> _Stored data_

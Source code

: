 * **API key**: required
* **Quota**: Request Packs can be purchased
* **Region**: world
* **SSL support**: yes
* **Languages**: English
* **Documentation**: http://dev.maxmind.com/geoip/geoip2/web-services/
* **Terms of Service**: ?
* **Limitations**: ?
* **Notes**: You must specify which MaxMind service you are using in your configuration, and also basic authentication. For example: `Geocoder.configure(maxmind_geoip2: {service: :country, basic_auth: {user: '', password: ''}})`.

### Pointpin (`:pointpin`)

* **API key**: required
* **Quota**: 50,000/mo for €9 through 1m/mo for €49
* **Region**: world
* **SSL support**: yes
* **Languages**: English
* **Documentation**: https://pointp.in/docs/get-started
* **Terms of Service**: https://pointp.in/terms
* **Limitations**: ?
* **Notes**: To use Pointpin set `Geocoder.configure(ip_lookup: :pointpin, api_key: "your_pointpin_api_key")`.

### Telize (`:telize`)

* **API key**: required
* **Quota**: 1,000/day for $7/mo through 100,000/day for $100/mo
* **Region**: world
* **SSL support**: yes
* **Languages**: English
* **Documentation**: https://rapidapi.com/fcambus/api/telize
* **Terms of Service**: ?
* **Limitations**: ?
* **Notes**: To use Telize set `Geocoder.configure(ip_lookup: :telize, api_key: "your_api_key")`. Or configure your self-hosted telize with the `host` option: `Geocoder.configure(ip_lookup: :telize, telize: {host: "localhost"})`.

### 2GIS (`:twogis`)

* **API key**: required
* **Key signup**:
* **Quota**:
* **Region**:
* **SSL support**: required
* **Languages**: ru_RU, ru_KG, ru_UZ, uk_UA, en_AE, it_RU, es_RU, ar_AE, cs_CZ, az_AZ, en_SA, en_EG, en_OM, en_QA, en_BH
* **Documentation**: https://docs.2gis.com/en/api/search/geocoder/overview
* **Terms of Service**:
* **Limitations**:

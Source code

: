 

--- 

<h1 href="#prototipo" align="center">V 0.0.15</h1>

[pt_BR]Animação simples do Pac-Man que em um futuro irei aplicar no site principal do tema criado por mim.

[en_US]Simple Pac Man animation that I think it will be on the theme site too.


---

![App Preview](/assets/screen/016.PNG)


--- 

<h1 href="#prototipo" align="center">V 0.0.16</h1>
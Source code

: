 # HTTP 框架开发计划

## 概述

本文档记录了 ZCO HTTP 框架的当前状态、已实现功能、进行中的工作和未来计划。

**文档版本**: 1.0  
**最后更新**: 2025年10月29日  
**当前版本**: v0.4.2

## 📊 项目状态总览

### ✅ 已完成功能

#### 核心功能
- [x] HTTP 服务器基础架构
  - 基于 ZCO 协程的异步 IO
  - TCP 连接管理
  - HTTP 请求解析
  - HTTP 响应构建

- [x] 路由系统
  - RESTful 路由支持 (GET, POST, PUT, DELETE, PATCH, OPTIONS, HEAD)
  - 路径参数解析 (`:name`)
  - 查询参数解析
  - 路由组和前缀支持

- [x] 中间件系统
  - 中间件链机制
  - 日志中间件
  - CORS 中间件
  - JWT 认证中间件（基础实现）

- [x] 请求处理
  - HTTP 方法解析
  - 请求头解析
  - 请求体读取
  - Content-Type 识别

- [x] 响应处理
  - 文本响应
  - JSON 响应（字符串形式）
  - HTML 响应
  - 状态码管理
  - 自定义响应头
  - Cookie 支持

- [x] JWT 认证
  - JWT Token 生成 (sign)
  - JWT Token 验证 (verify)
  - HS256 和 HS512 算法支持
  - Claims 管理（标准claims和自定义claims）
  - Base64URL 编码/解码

> _TASK REQUIREMENTS_
For each line above that includes "through", make a copy.

> _TASK OUTPUT_
* **Quota**: 50,000/mo for €9 through 1m/mo for €49
* **Quota**: 1,000/day for $7/mo through 100,000/day for $100/mo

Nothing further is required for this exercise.